Magnetic resonance imaging and computed tomography angiography could help to detect cerebral infarcts and occlusion head-neck vessels, but both of them are not recommended as exclusive criteria for IVT [2, 28, 29]. Nevertheless, magnetic resonance perfusion and CT perfusion were recommended as inclusive criteria for MT or IVT for patients with uncertain time or long time from onset to arriving hospital [12, 14, 30,31,32]. A meta-analysis proved that patients with ischemic stroke within 4·5–9 h from stroke onset or wake-up stroke with salvageable brain tissue who were treated with rtPA achieved better functional outcomes than placebo group [32].

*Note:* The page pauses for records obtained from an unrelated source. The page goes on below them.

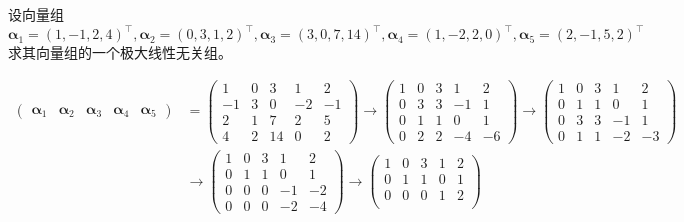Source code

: \begin{example}
    设向量组$\bm{\alpha}_1 = (1,-1,2,4)^\intercal, \bm{\alpha}_2 = (0,3,1,2)^\intercal, \bm{\alpha}_3 = (3,0,7,14)^\intercal, \bm{\alpha}_4 = (1,-2,2,0)^\intercal,\bm{\alpha}_5 = (2,-1,5,2)^\intercal$
    求其向量组的一个极大线性无关组。
\end{example}
\begin{solution}
    \begin{align*}
        \begin{pmatrix}
            \bm{\alpha}_1 & \bm{\alpha}_2 & \bm{\alpha}_3 & \bm{\alpha}_4 & \bm{\alpha}_5
        \end{pmatrix}
         & =
        \begin{pmatrix}
            1  & 0 & 3  & 1  & 2  \\
            -1 & 3 & 0  & -2 & -1 \\
            2  & 1 & 7  & 2  & 5  \\
            4  & 2 & 14 & 0  & 2
        \end{pmatrix}
        \longrightarrow
        \begin{pmatrix}
            1 & 0 & 3 & 1  & 2  \\
            0 & 3 & 3 & -1 & 1  \\
            0 & 1 & 1 & 0  & 1  \\
            0 & 2 & 2 & -4 & -6
        \end{pmatrix}
        \longrightarrow
        \begin{pmatrix}
            1 & 0 & 3 & 1  & 2  \\
            0 & 1 & 1 & 0  & 1  \\
            0 & 3 & 3 & -1 & 1  \\
            0 & 1 & 1 & -2 & -3
        \end{pmatrix} \\
         & \longrightarrow
        \begin{pmatrix}
            1 & 0 & 3 & 1  & 2  \\
            0 & 1 & 1 & 0  & 1  \\
            0 & 0 & 0 & -1 & -2 \\
            0 & 0 & 0 & -2 & -4
        \end{pmatrix}
        \longrightarrow
        \begin{pmatrix}
            1 & 0 & 3 & 1 & 2 \\
            0 & 1 & 1 & 0 & 1 \\
            0 & 0 & 0 & 1 & 2 \\

\end{pmatrix}
\end{align*}
\end{solution}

If we had performed MT directly without IVT for the first case, would we save the patient from HT? Although there were no randomized trials comparing MT after IVT with MT alone in thrombolytic time window, a meta-analysis indicated that patients with MT after IVT had better functional outcomes, lower mortality, higher rate of successful recanalization, and equal odds of symptomatic intracerebral hemorrhage compared with MT alone [33]. However, the post hoc analysis of ASTER trial showed that there were no significant differences between IVT before MT and MT alone in 90 days favorable functional outcome, successful reperfusion rate, or hemorrhagic complication rate, excepting 90 days mortality [34]. Randomized controlled trials should be performed to answer it, such as DIRECT-MT [35] trial, which had completed recruiting.

The major limitation of this study was the case reported with lower level evidence. Further work will be performed to strengthen the result.

Conclusion

IVT is still the standard treatment for AIS patients within 4.5 h from symptom onset. The individual dose of rtPA and treatment strategies for AIS-LVO on the era of MT still need more studies to demonstrate.